[[ RECORDS FOR PROCESSING open ]]

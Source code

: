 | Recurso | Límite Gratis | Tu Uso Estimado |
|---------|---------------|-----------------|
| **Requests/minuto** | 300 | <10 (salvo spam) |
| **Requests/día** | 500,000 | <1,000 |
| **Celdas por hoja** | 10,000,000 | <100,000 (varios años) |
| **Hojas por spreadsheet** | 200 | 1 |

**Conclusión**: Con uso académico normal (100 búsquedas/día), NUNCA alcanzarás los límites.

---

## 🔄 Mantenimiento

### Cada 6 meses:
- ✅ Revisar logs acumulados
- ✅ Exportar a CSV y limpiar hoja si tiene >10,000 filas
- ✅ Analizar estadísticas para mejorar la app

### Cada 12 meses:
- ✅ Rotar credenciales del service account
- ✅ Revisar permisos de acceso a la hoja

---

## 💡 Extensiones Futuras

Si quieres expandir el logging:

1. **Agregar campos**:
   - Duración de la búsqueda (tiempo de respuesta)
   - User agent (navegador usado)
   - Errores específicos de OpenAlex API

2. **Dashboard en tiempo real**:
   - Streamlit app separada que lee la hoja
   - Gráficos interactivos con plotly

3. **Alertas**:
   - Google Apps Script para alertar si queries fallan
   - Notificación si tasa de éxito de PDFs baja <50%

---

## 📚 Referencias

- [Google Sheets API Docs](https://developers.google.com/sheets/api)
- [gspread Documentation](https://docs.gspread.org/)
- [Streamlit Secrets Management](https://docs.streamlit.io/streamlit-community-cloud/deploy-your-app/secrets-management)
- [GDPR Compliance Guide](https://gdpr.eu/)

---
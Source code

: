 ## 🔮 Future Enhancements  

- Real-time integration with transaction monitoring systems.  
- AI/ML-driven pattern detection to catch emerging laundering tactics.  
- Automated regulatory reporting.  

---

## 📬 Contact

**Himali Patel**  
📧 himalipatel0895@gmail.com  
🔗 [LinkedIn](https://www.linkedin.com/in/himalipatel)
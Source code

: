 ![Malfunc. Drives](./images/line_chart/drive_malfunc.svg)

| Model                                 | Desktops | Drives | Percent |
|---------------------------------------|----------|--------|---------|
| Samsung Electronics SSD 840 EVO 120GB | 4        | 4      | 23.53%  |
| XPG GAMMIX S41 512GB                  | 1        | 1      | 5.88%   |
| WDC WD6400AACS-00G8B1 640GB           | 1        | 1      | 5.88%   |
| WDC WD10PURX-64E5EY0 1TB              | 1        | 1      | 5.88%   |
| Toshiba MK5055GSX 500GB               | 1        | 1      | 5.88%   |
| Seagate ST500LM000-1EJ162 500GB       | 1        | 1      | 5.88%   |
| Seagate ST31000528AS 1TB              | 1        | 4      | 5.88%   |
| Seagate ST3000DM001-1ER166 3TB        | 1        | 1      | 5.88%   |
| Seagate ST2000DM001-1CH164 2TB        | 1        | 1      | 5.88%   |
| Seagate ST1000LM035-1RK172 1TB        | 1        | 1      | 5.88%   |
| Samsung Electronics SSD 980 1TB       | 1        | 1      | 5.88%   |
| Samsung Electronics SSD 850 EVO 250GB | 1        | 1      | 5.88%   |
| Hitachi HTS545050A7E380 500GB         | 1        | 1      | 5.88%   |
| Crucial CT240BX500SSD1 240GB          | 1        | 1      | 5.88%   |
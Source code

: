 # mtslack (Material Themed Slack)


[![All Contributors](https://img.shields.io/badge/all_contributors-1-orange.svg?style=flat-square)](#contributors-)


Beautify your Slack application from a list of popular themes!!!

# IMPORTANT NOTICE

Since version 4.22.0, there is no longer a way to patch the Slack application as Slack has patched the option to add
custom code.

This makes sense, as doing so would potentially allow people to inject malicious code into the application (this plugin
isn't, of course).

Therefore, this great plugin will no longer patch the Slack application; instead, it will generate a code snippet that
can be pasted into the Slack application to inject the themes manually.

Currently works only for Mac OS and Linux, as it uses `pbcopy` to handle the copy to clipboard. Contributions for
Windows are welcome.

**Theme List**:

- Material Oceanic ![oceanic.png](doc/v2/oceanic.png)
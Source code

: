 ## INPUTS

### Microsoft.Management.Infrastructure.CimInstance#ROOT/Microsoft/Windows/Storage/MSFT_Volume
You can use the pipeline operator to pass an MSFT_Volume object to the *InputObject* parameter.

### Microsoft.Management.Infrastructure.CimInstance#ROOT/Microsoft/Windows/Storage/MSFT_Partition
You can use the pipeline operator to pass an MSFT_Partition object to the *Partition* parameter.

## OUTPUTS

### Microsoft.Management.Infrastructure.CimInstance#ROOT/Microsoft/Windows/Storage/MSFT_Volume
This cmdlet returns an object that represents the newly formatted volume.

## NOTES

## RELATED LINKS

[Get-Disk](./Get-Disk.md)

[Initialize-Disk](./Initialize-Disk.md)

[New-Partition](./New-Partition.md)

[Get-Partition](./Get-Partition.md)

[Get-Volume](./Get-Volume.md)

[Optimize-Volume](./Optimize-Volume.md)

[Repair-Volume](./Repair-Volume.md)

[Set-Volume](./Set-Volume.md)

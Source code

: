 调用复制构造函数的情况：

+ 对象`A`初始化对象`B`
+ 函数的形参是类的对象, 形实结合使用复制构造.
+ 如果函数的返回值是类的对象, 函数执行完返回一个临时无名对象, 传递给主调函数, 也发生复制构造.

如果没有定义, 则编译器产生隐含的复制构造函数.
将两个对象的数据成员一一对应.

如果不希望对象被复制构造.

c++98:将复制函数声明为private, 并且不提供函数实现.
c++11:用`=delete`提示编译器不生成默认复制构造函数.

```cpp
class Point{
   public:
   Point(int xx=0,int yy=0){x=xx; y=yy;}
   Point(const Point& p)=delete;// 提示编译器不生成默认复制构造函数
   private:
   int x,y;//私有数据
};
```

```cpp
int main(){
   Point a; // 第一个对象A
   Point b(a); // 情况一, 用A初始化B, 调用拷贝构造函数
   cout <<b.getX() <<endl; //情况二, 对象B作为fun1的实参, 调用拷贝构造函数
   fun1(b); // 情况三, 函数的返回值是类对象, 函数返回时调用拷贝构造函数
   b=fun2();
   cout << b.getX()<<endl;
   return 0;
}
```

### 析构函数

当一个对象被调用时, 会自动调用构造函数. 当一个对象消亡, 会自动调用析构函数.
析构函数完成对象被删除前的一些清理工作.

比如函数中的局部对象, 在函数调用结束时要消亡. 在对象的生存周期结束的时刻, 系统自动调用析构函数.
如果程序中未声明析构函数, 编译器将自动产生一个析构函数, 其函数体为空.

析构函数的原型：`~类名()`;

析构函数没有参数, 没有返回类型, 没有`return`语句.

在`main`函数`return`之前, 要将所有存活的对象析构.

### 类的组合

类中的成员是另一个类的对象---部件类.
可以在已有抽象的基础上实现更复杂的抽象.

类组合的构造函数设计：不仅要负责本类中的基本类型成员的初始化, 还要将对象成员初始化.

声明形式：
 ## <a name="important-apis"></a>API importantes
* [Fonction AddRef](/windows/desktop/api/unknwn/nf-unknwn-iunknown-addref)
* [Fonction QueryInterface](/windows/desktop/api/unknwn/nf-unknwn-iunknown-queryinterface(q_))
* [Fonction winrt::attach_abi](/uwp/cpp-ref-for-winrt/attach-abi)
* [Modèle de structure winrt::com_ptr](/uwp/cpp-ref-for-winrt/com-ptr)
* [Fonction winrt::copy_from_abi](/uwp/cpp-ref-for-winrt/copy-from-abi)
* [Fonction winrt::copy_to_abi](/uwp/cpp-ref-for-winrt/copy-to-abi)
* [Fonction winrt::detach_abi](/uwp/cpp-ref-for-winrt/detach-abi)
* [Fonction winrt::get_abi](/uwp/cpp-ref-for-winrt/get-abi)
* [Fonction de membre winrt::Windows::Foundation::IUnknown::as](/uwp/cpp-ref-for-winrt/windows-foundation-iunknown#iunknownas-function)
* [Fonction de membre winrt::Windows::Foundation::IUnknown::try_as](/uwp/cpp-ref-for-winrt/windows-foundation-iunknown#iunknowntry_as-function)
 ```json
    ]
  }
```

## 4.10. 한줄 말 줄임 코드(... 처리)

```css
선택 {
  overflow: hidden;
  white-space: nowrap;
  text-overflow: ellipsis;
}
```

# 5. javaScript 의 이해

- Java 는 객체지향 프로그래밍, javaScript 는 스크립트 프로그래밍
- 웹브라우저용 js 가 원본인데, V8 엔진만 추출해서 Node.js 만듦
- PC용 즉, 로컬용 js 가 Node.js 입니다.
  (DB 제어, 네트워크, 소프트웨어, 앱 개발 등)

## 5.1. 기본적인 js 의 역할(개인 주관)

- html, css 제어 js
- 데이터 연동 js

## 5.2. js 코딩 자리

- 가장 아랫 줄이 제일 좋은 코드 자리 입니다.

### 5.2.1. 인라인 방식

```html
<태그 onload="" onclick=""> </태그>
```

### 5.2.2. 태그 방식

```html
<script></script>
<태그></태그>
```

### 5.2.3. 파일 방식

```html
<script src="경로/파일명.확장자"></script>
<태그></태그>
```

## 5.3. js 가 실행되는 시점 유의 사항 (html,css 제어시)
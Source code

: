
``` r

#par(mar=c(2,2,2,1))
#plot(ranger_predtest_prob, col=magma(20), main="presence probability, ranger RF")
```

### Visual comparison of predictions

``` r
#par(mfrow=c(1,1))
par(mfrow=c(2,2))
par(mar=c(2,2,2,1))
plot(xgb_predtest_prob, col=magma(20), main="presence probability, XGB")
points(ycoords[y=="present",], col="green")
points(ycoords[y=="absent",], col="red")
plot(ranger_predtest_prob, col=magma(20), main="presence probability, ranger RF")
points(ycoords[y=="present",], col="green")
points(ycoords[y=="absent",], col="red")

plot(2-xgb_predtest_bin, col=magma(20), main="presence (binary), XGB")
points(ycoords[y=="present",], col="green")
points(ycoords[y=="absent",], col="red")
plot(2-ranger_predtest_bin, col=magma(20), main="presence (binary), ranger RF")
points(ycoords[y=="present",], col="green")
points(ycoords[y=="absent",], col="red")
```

[[ RECORDS FOR PROCESSING closed ]]

TASK DESCRIPTION:
Extract, please, the lines from the start of the entries above through the one with "- ✅ Rotar credenciales del service account", both included, reproducing each exactly and adding nothing.

WRITTEN SOLUTION:
Source code

: | Recurso | Límite Gratis | Tu Uso Estimado |
|---------|---------------|-----------------|
| **Requests/minuto** | 300 | <10 (salvo spam) |
| **Requests/día** | 500,000 | <1,000 |
| **Celdas por hoja** | 10,000,000 | <100,000 (varios años) |
| **Hojas por spreadsheet** | 200 | 1 |

**Conclusión**: Con uso académico normal (100 búsquedas/día), NUNCA alcanzarás los límites.

---

## 🔄 Mantenimiento

### Cada 6 meses:
- ✅ Revisar logs acumulados
- ✅ Exportar a CSV y limpiar hoja si tiene >10,000 filas
- ✅ Analizar estadísticas para mejorar la app

### Cada 12 meses:
- ✅ Rotar credenciales del service account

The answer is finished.